Ce n’est qu’à la suite d’un concert de protestations internationales à grande échelle que plusieurs journalistes furent enlevés de cette « liste noire ».

RSF analyse la crise de la presse écrite en UKRAINE : la plupart des journaux ont disparu à KIEV et les kiosques à journaux sont devenus rares dans la ville. Le seul journal qui marche est un journal tabloïd gratuit distribué dans le métro de KIEV. Mais son opposition au gouvernement post-Maïdan est avérée, et les sources de ses informations et leur contenu sont parfois mises en cause et taxées de « populistes ».

De l’avis du directeur de l’Académie de la presse ukrainienne, Valeri IVANOV, l’hebdomadaire Zerkalo Nedeli serait le seul journal indépendant de qualité subsistant dans le pays. À ce titre de nombreux ukrainiens le considèrent comme un « rayon de lumière » dans le paysage de la presse écrite. Cette appréciation positive est confirmée par le journaliste et spécialiste des médias Juri DURKOT qui souligne à la fois le point de vue critique et la qualité des informations de l’hebdomadaire précié, en regrettant que les autres journaux ne l’imitent pas, mais restent dépendants des intérêts de leurs propriétaires [82].

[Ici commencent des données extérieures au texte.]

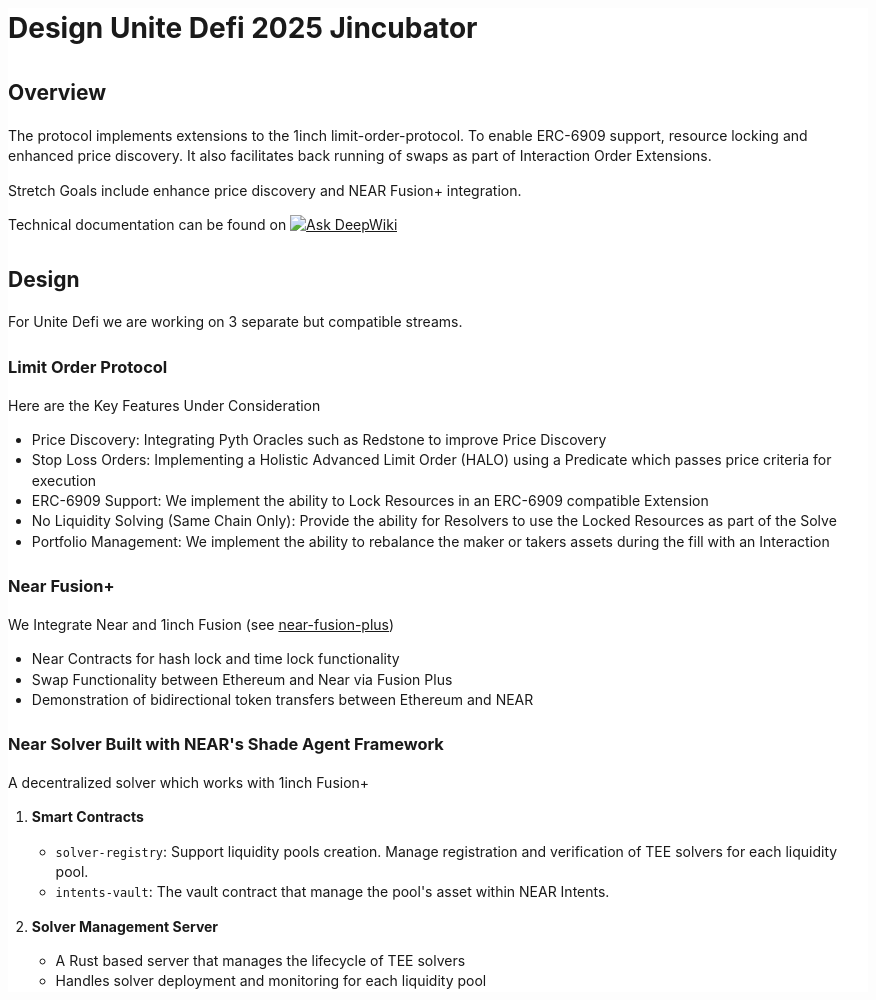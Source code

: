 # Design Unite Defi 2025 Jincubator

## Overview

The protocol implements extensions to the 1inch limit-order-protocol. To enable ERC-6909 support, resource locking and enhanced price discovery. It also facilitates back running of swaps as part of Interaction Order Extensions.

Stretch Goals include enhance price discovery and NEAR Fusion+ integration.

Technical documentation can be found on [![Ask DeepWiki](https://deepwiki.com/badge.svg)](https://deepwiki.com/jincubator-united-defi-2025/protocol)

## Design

For Unite Defi we are working on 3 separate but compatible streams.

### Limit Order Protocol

Here are the Key Features Under Consideration

- Price Discovery: Integrating Pyth Oracles such as Redstone to improve Price Discovery
- Stop Loss Orders: Implementing a Holistic Advanced Limit Order (HALO) using a Predicate which passes price criteria for execution
- ERC-6909 Support: We implement the ability to Lock Resources in an ERC-6909 compatible Extension
- No Liquidity Solving (Same Chain Only): Provide the ability for Resolvers to use the Locked Resources as part of the Solve
- Portfolio Management: We implement the ability to rebalance the maker or takers assets during the fill with an Interaction

### Near Fusion+

We Integrate Near and 1inch Fusion (see [near-fusion-plus](https://github.com/jincubator-united-defi-2025/near-fusion-plus))

- Near Contracts for hash lock and time lock functionality
- Swap Functionality between Ethereum and Near via Fusion Plus
- Demonstration of bidirectional token transfers between Ethereum and NEAR

### Near Solver Built with NEAR's Shade Agent Framework

A decentralized solver which works with 1inch Fusion+

1. **Smart Contracts**

   - `solver-registry`: Support liquidity pools creation. Manage registration and verification of TEE solvers for each liquidity pool.
   - `intents-vault`: The vault contract that manage the pool's asset within NEAR Intents.

2. **Solver Management Server**
   - A Rust based server that manages the lifecycle of TEE solvers
   - Handles solver deployment and monitoring for each liquidity pool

C’est ainsi que le directeur de l’Académie de la presse ukrainienne met en cause un certain nombre de journalistes qui cachent la vérité quant au grand nombre de morts sur le front. Aussi regrette-t-il qu’« en raison de la guerre, la liberté des mots (ne soit) plus la même aujourd’hui ». Il s’inquiète également du fait que les gens exprimant leur sympathie envers les séparatistes sur les réseaux sociaux encourent le risque d’être arrêtés : « Une attitude de ce type est normal pour la Russie autoritaire et pour une Ukraine autoritaire, mais elle ne correspond pas à une Ukraine qui souhaite se rapprocher de l’Europe. ».[83] C’est, selon lui, une telle ferveur patriotique qui génère le manque de confiance de la population dans les médias ukrainiens.

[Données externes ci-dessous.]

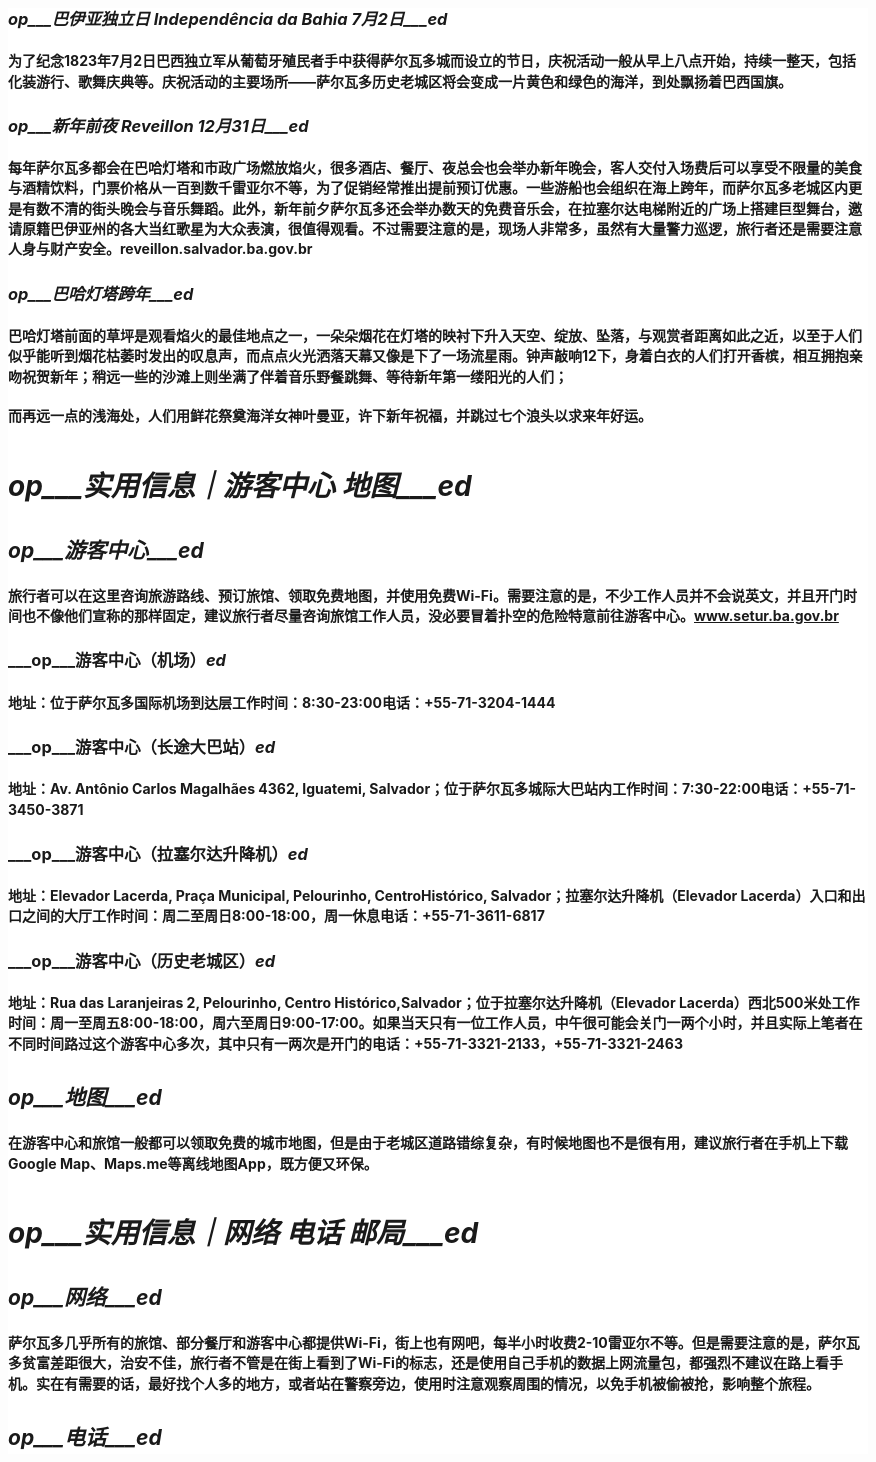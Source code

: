 ### ___op___巴伊亚独立日 Independência da Bahia 7月2日___ed___
#### 为了纪念1823年7月2日巴西独立军从葡萄牙殖民者手中获得萨尔瓦多城而设立的节日，庆祝活动一般从早上八点开始，持续一整天，包括化装游行、歌舞庆典等。庆祝活动的主要场所——萨尔瓦多历史老城区将会变成一片黄色和绿色的海洋，到处飘扬着巴西国旗。
### ___op___新年前夜 Reveillon 12月31日___ed___
#### 每年萨尔瓦多都会在巴哈灯塔和市政广场燃放焰火，很多酒店、餐厅、夜总会也会举办新年晚会，客人交付入场费后可以享受不限量的美食与酒精饮料，门票价格从一百到数千雷亚尔不等，为了促销经常推出提前预订优惠。一些游船也会组织在海上跨年，而萨尔瓦多老城区内更是有数不清的街头晚会与音乐舞蹈。此外，新年前夕萨尔瓦多还会举办数天的免费音乐会，在拉塞尔达电梯附近的广场上搭建巨型舞台，邀请原籍巴伊亚州的各大当红歌星为大众表演，很值得观看。不过需要注意的是，现场人非常多，虽然有大量警力巡逻，旅行者还是需要注意人身与财产安全。reveillon.salvador.ba.gov.br
### ___op___巴哈灯塔跨年___ed___
#### 巴哈灯塔前面的草坪是观看焰火的最佳地点之一，一朵朵烟花在灯塔的映衬下升入天空、绽放、坠落，与观赏者距离如此之近，以至于人们似乎能听到烟花枯萎时发出的叹息声，而点点火光洒落天幕又像是下了一场流星雨。钟声敲响12下，身着白衣的人们打开香槟，相互拥抱亲吻祝贺新年；稍远一些的沙滩上则坐满了伴着音乐野餐跳舞、等待新年第一缕阳光的人们；
#### 而再远一点的浅海处，人们用鲜花祭奠海洋女神叶曼亚，许下新年祝福，并跳过七个浪头以求来年好运。
# ___op___实用信息｜游客中心 地图___ed___
## ___op___游客中心___ed___
#### 旅行者可以在这里咨询旅游路线、预订旅馆、领取免费地图，并使用免费Wi-Fi。需要注意的是，不少工作人员并不会说英文，并且开门时间也不像他们宣称的那样固定，建议旅行者尽量咨询旅馆工作人员，没必要冒着扑空的危险特意前往游客中心。www.setur.ba.gov.br
### ___op___游客中心（机场）___ed___
#### 地址：位于萨尔瓦多国际机场到达层工作时间：8:30-23:00电话：+55-71-3204-1444
### ___op___游客中心（长途大巴站）___ed___
#### 地址：Av. Antônio Carlos Magalhães 4362, Iguatemi, Salvador；位于萨尔瓦多城际大巴站内工作时间：7:30-22:00电话：+55-71-3450-3871
### ___op___游客中心（拉塞尔达升降机）___ed___
#### 地址：Elevador Lacerda, Praça Municipal, Pelourinho, CentroHistórico, Salvador；拉塞尔达升降机（Elevador Lacerda）入口和出口之间的大厅工作时间：周二至周日8:00-18:00，周一休息电话：+55-71-3611-6817
### ___op___游客中心（历史老城区）___ed___
#### 地址：Rua das Laranjeiras 2, Pelourinho, Centro Histórico,Salvador；位于拉塞尔达升降机（Elevador Lacerda）西北500米处工作时间：周一至周五8:00-18:00，周六至周日9:00-17:00。如果当天只有一位工作人员，中午很可能会关门一两个小时，并且实际上笔者在不同时间路过这个游客中心多次，其中只有一两次是开门的电话：+55-71-3321-2133，+55-71-3321-2463
## ___op___地图___ed___
#### 在游客中心和旅馆一般都可以领取免费的城市地图，但是由于老城区道路错综复杂，有时候地图也不是很有用，建议旅行者在手机上下载Google Map、Maps.me等离线地图App，既方便又环保。
# ___op___实用信息｜网络 电话 邮局___ed___
## ___op___网络___ed___
#### 萨尔瓦多几乎所有的旅馆、部分餐厅和游客中心都提供Wi-Fi，街上也有网吧，每半小时收费2-10雷亚尔不等。但是需要注意的是，萨尔瓦多贫富差距很大，治安不佳，旅行者不管是在街上看到了Wi-Fi的标志，还是使用自己手机的数据上网流量包，都强烈不建议在路上看手机。实在有需要的话，最好找个人多的地方，或者站在警察旁边，使用时注意观察周围的情况，以免手机被偷被抢，影响整个旅程。
## ___op___电话___ed___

De son côté, Zurab ALASANIA [84], le directeur général de Pershyi [85], déplorant un appauvrissement de la culture journalistique de son pays, renchérit : « Ceux qui défendent l’idée d’un journalisme objectif deviennent rapidement des parias ici » [86].

 

Ainsi, comme nous avons essayé de le montrer – sûrement bien imparfaitement et encore moins exhaustivement -, indépendamment de la guerre qui l’oppose à la RUSSIE, les problèmes auxquels est confrontée l’UKRAINE sont nombreux, et il n’est pas sûr que leur solution réside dans une fuite en avant au sein de l’Union européenne dans laquelle elle risque de perdre son identité et sa liberté d’Etat souverain. L’indépendance et la sécurité extérieure de l’Ukraine seraient tout aussi incertaines et aléatoires dans une alliance militaire comme celle de l’OTAN dans laquelle elle perdrait sa neutralité dont la paix a tant besoin.

Louis SAISI

Paris, le 31 juillet 2022

NOTES

[1] Viatcheslav AVIOUTSKII : « Les clans d’affaires en Ukraine (1991-2007) », dans Revue d’études comparatives Est- Ouest 2011/1 (N° 42), pages 189 à 235.

[2] Le processus clientélo-politique a été finement analysé en UKRAINE par AVIOUTSKII Viatcheslav dans sa thèse « Analyse d’une forme de gouvernance hybride dans les économies en transition : la gouvernance d’entreprise clanique en Ukraine » (Thèse en sciences de gestion soutenue le 12/09/2012, Lyon III). En Ukraine, les relations entre l’entreprise et les pouvoirs publics sont fondées sur le clientélisme à travers l’échange de ressources. Les entreprises mobilisent leurs ressources politiques sous forme de votes de leurs employés en faveur des partis. En échange, l’entreprise obtient des décideurs politiques une régulation favorable avec une rente sous forme de subvention.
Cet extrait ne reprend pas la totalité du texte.